Rig Operators Exit India Amid ONGC Tender Scraps
The Indian offshore drilling sector faces a supply shock as major international players like ADES-Shelf Drilling consider withdrawing assets. This potential departure stems directly from Oil and Natural Gas Corporation's (ONGC) repeated cancellations of tenders for jack-up rigs, crucial for shallow-water exploration. Since early 2024, ONGC has scrapped four tenders involving fifteen rigs, with decisions made both before and after bid submissions. This inconsistent policy and aggressive cost-cutting by India's largest oil producer are pushing operators toward more stable international markets.

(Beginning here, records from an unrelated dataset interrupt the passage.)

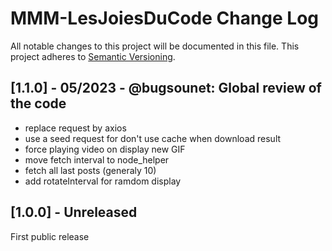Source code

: # MMM-LesJoiesDuCode Change Log
All notable changes to this project will be documented in this file.
This project adheres to [Semantic Versioning](http://semver.org/).


## [1.1.0] - 05/2023 - @bugsounet: Global review of the code
 * replace request by axios
 * use a seed request for don't use cache when download result
 * force playing video on display new GIF
 * move fetch interval to node_helper
 * fetch all last posts (generaly 10)
 * add rotateInterval for ramdom display

## [1.0.0] - Unreleased

First public release
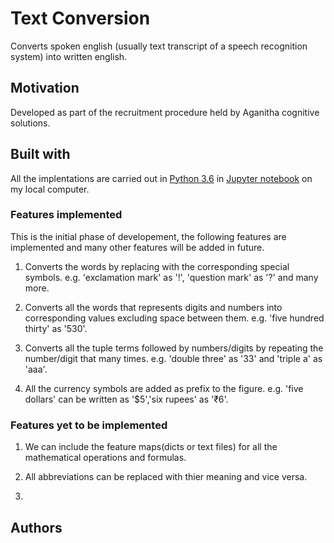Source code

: # Text Conversion
Converts spoken english (usually text transcript of a speech recognition system) into written english. 

## Motivation
Developed as part of the recruitment procedure held by Aganitha cognitive solutions.

## Built with
All the implentations are carried out in [Python 3.6](https://www.python.org/downloads/release/python-360/) in  [Jupyter notebook](https://jupyter.org/) on my local computer.

### Features implemented

This is the initial phase of developement, the following features are implemented and many other features will be added in future.

1. Converts the words by replacing with the corresponding special symbols. e.g. 'exclamation mark' as '!', 'question mark' as '?' and many more.

2. Converts all the words that represents digits and numbers into corresponding values excluding space between them. e.g. 'five hundred thirty' as '530'.

3. Converts all the tuple terms followed by numbers/digits by repeating the number/digit that many times. e.g. 'double three'  as '33' and 'triple a' as 'aaa'.  

4. All the currency symbols are added as prefix to the figure. e.g. 'five dollars' can be written as '$5','six rupees' as '₹6'.


### Features yet to be implemented

1. We can include the feature maps(dicts or text files) for all the mathematical operations and formulas.

2. All abbreviations can be replaced with thier meaning and vice versa.

3. 


## Authors

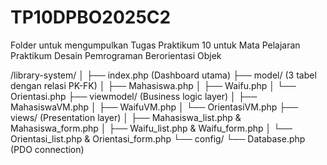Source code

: # TP10DPBO2025C2
Folder untuk mengumpulkan Tugas Praktikum 10 untuk Mata Pelajaran Praktikum Desain Pemrograman Berorientasi Objek

/library-system/
│
├── index.php (Dashboard utama)
├── model/ (3 tabel dengan relasi PK-FK)
│   ├── Mahasiswa.php
│   ├── Waifu.php
│   └── Orientasi.php
├── viewmodel/ (Business logic layer)
│   ├── MahasiswaVM.php
│   ├── WaifuVM.php
│   └── OrientasiVM.php
├── views/ (Presentation layer)
│   ├── Mahasiswa_list.php & Mahasiswa_form.php
│   ├── Waifu_list.php & Waifu_form.php
│   └── Orientasi_list.php & Orientasi_form.php
└── config/
    └── Database.php (PDO connection)
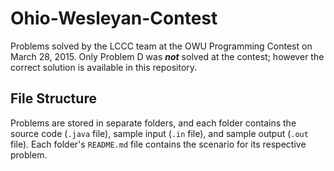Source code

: # Ohio-Wesleyan-Contest
Problems solved by the LCCC team at the OWU Programming Contest on March 28, 2015.  Only Problem D was **_not_** solved at the contest; however the correct solution is available in this repository.

## File Structure
Problems are stored in separate folders, and each folder contains the source code (`.java` file), sample input (`.in` file), and sample output (`.out` file). Each folder's `README.md` file contains the scenario for its respective problem.
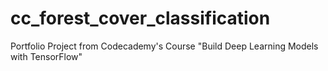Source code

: # cc_forest_cover_classification
Portfolio Project from Codecademy's Course "Build Deep Learning Models with TensorFlow"
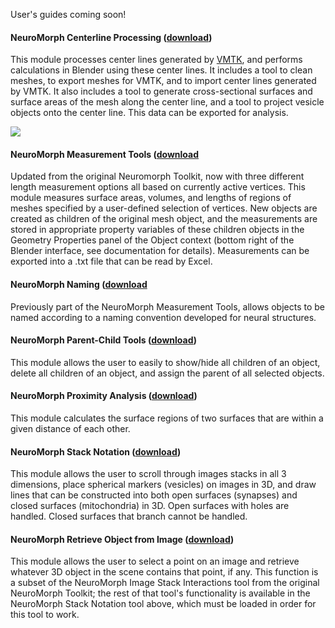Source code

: User's guides coming soon!

#### NeuroMorph Centerline Processing   ([download](http://raw.githubusercontent.com/ajorstad/NeuroMorph/master/NeuroMorph_New_Tools/NeuroMorph_Centerline_Processing.py))
This module processes center lines generated by [VMTK](http://www.vmtk.org/tutorials/Centerlines.html), and performs calculations in Blender using these center lines.  It includes a tool to clean meshes, to export meshes for VMTK, and to import center lines generated by VMTK.  It also includes a tool to generate cross-sectional surfaces and surface areas of the mesh along the center line, and a tool to project vesicle objects onto the center line.  This data can be exported for analysis.

![](https://raw.githubusercontent.com/ajorstad/NeuroMorph/master/NeuroMorph_New_Tools/Centerline_CrossSections.png)

#### NeuroMorph Measurement Tools  ([download](https://raw.githubusercontent.com/ajorstad/NeuroMorph/master/NeuroMorph_New_Tools/NeuroMorph_Measurement_Tools.py)
Updated from the original Neuromorph Toolkit, now with three different length measurement options all based on currently active vertices.  This module measures surface areas, volumes, and lengths of regions of meshes specified by a user-defined selection of vertices. New objects are created as children of the original mesh object, and the measurements are stored in appropriate property variables of these children objects in the Geometry Properties panel of the Object context (bottom right of the Blender interface, see documentation for details).  Measurements can be exported into a .txt file that can be read by Excel.

#### NeuroMorph Naming  ([download](https://raw.githubusercontent.com/ajorstad/NeuroMorph/master/NeuroMorph_New_Tools/NeuroMorph_Naming.py)
Previously part of the NeuroMorph Measurement Tools, allows objects to be named according to a naming convention developed for neural structures.

#### NeuroMorph Parent-Child Tools   ([download](http://raw.githubusercontent.com/ajorstad/NeuroMorph/master/NeuroMorph_New_Tools/NeuroMorph_Parent_Child_Tools.py))
This module allows the user to easily to show/hide all children of an object, delete all children of an object, and assign the parent of all selected objects.

#### NeuroMorph Proximity Analysis   ([download](http://raw.githubusercontent.com/ajorstad/NeuroMorph/master/NeuroMorph_New_Tools/NeuroMorph_Proximity_Analysis.py))
This module calculates the surface regions of two surfaces that are within a given distance of each other.

#### NeuroMorph Stack Notation   ([download](http://raw.githubusercontent.com/ajorstad/NeuroMorph/master/NeuroMorph_New_Tools/NeuroMorph_Stack_Notation.py))
This module allows the user to scroll through images stacks in all 3 dimensions, place spherical markers (vesicles) on images in 3D, and draw lines that can be constructed into both open surfaces (synapses) and closed surfaces (mitochondria) in 3D.  Open surfaces with holes are handled.  Closed surfaces that branch cannot be handled.

#### NeuroMorph Retrieve Object from Image   ([download](http://raw.githubusercontent.com/ajorstad/NeuroMorph/master/NeuroMorph_New_Tools/NeuroMorph_Retrieve_Object_from_Image.py))
This module allows the user to select a point on an image and retrieve whatever 3D object in the scene contains that point, if any.  This function is a subset of the NeuroMorph Image Stack Interactions tool from the original NeuroMorph Toolkit; the rest of that tool's functionality is available in the NeuroMorph Stack Notation tool above, which must be loaded in order for this tool to work.
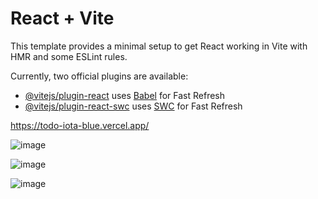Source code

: # React + Vite

This template provides a minimal setup to get React working in Vite with HMR and some ESLint rules.

Currently, two official plugins are available:

- [@vitejs/plugin-react](https://github.com/vitejs/vite-plugin-react/blob/main/packages/plugin-react/README.md) uses [Babel](https://babeljs.io/) for Fast Refresh
- [@vitejs/plugin-react-swc](https://github.com/vitejs/vite-plugin-react-swc) uses [SWC](https://swc.rs/) for Fast Refresh

https://todo-iota-blue.vercel.app/


![image](https://github.com/JITGH/todo/assets/93810143/965bd29f-0b1f-46a8-8820-d3e8bdf96199)

![image](https://github.com/JITGH/todo/assets/93810143/3667eed3-2b86-4ea7-8dbb-0ba39ffee9ec)


![image](https://github.com/JITGH/todo/assets/93810143/e9738a07-b4b0-4d72-99f2-5513f97a171a)
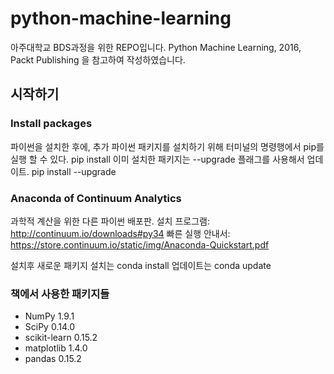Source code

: # python-machine-learning
아주대학교 BDS과정을 위한 REPO입니다. Python Machine Learning, 2016, Packt Publishing 을 참고하여 작성하였습니다.
## 시작하기
### Install packages
파이썬을 설치한 후에, 추가 파이썬 패키지를 설치하기 위해 터미널의 명령행에서 pip를 실행 할 수 있다.
pip install <package-name>
이미 설치한 패키지는 --upgrade 플래그를 사용해서 업데이트.
pip install <package-name> --upgrade
### Anaconda of Continuum Analytics
과학적 계산을 위한 다른 파이썬 배포판.
설치 프로그램: http://continuum.io/downloads#py34
빠른 실행 안내서: https://store.continuum.io/static/img/Anaconda-Quickstart.pdf

설치후 새로운 패키지 설치는
conda install <package-name>
업데이트는
conda update <package-name>
### 책에서 사용한 패키지들
- NumPy 1.9.1
- SciPy 0.14.0
- scikit-learn 0.15.2
- matplotlib 1.4.0
- pandas 0.15.2
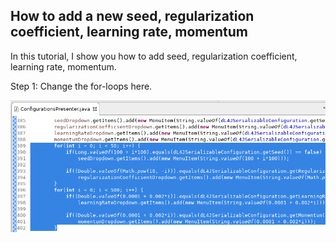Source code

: ## How to add a new seed, regularization coefficient, learning rate, momentum
In this tutorial, I show you how to add seed, regularization coefficient, learning rate, momentum.

Step 1: Change the for-loops here.

![a](https://raw.githubusercontent.com/DanielMartensson/Deeplearning2C/master/Tutorials/Add%20seed,%20regularization%20coefficient,%20learning%20rate,%20momentum/Picture%201.png)

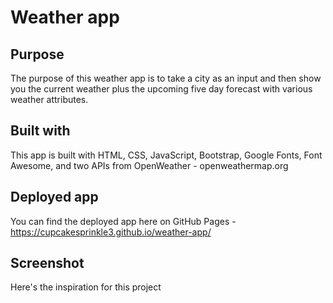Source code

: # Weather app

## Purpose
The purpose of this weather app is to take a city as an input and then show you the current weather plus the upcoming five day forecast with various weather attributes.

## Built with
This app is built with HTML, CSS, JavaScript, Bootstrap, Google Fonts, Font Awesome, and two APIs from OpenWeather - openweathermap.org

## Deployed app
You can find the deployed app here on GitHub Pages - https://cupcakesprinkle3.github.io/weather-app/

## Screenshot
Here's the inspiration for this project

Rig Rate Disparity and Global Market Trends
Data shows a stark disparity between Indian and global day rates for jack-up rigs. The global average for comparable rigs was $112,900 per day in Q4 2025, while a recent ONGC tender cancellation proposed just $55,000, with current Indian rates around $97,750. This gap is partly due to lower operating costs for regional contractors and longer contract durations in India, typically three years compared to a global average of one year. However, the core issue is ONGC's pricing expectations, often below what rig owners find feasible. Globally, the offshore drilling rig market is consolidating with improved utilization. For example, ADES recently acquired Shelf Drilling, creating the world's largest jack-up fleet with 77 units in 19 countries, offering global basin flexibility. Global marketed jack-up utilization is above 90%, and average jack-up contract lengths rose to 829 days in H1 2025, a 34% increase from the prior year. This contrasts sharply with India's situation, where tender cancellations leave rigs idle, leading to value depreciation and operational uncertainty.
ONGC's Cost Cuts Jeopardize Energy Security
ONGC's current strategy of aggressive cost-cutting and tender cancellations poses a significant risk to India's national energy security. India relies on imports for approximately 88% of its crude oil, a vulnerability worsened by global geopolitical disruptions. ONGC aims to increase domestic oil and gas output by 11% by FY2025-26, targeting 20.838 million tonnes of oil and 23.708 billion m³ of natural gas. However, the current tender environment directly undermines these production ambitions. ONGC has a history of similar tender cancellations, like the Daman upside gas development project in May 2023 over high price quotes, showing a recurring pattern of misaligned market expectations. The departure of operators like ADES-Shelf Drilling could lead to a future shortage of rigs, forcing ONGC into more expensive procurements or significantly impacting its production goals. This short-sighted approach risks long-term energy security for a nation that needs to bridge a substantial supply gap.
ONGC Pursues Growth Amid Rig Sector Friction
Despite rig chartering challenges, ONGC is pursuing strategic initiatives, including a $20 billion tender for deepwater rigs under the government's 'Samudra Manthan' mission to explore untapped reserves and boost domestic production. The company is also collaborating with BP as a Technical Service Provider to enhance output from the aging Mumbai High field, projecting significant production increases. While ONGC diversifies into green energy, its core mandate to secure conventional energy production remains paramount. This friction with rig operators risks hindering its crucial objective, potentially forcing a re-evaluation of ONGC's procurement strategies to align with market dynamics and India's urgent need for enhanced domestic oil output.